InAsia

Insights and Analysis

In the Wreckage of the Pandemic, A Hundred Questions about Data and Governance

March 3, 2021

By Fiona Cece, Nicola Nixon, and Stefaan G. Verhulst

 

What are the most pressing governance questions that can be addressed using data science?

 

Data is at the heart of every dimension of the Covid-19 challenge. It has been vital for monitoring daily infection rates, for track-and-trace strategies, and for vaccine rollouts. Yet our daily diet of brightly colored graphs of global trends masks a maelstrom of inaccuracies, gaps, and guesswork that underlies the numbers on which they are based. When the data itself is partial, incomplete, or simply biased, citizens cannot call for meaningful change, and governments cannot address their citizens’ needs, in an informed way.

There is an irony here. We live in an era with an unprecedented number of ways to collect data. In even the poorest countries, with weak government systems, anyone who uses a mobile phone or accesses the internet is using and producing data. Yet there is a chasm between data’s potential to contribute to better governance and the reality of what is actually collected and used.

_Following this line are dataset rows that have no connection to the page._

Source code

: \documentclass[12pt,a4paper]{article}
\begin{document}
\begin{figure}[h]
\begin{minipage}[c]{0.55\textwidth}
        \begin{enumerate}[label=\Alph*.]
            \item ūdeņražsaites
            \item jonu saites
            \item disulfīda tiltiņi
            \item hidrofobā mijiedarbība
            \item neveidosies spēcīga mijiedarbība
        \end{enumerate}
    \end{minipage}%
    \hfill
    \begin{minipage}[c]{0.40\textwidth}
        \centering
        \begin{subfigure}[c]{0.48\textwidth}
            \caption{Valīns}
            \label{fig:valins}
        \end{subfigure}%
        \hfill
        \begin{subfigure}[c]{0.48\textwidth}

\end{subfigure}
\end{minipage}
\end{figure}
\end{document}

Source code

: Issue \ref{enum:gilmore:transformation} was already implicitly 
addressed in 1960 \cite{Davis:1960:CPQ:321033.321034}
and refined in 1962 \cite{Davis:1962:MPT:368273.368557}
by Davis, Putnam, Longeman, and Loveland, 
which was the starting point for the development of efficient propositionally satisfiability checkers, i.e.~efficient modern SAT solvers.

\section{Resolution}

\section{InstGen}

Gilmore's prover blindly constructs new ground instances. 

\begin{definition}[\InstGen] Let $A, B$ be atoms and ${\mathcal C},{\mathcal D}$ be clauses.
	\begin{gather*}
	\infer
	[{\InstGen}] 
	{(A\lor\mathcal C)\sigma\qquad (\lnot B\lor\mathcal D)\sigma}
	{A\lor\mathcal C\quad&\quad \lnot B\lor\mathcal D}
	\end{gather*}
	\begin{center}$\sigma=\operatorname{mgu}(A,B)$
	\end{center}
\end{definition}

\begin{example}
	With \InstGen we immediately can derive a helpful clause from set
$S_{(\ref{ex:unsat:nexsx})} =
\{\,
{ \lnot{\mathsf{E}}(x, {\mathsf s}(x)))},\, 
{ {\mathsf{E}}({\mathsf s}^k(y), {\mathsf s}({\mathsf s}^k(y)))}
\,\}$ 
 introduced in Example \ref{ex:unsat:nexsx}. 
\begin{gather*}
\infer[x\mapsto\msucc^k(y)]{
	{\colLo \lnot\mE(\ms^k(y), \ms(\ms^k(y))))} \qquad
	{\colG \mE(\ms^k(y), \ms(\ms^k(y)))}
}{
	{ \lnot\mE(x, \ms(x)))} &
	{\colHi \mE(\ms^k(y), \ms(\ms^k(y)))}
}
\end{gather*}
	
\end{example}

Even where data is reliably accurate, the practice of effective, efficient, and equitable data governance requires far more than just its collection and dissemination.

And although governments have a vital role to play, combating the pandemic and its socioeconomic challenges will also require the combined efforts of NGOs, civil society organizations, citizens’ groups, healthcare providers, universities, think tanks, and many others.

Collaboration is key. One project working toward this end is The 100 Questions Initiative from The Governance Lab (The GovLab) at the NYU Tandon School of Engineering. In partnership with the The Asia Foundation, the Centre for Strategic and International Studies in Indonesia, and the BRAC Institute of Governance and Development, the The 100 Questions Initiative is launching a sweeping new inquiry in the domain of governance. The Initiative will draw on the expertise of over 100 experts in both governance and data science—what we call “bilinguals”—a multisectoral and geographically diverse cohort of experts who will work to collectively identify the most pressing governance questions that can be addressed using data and data science.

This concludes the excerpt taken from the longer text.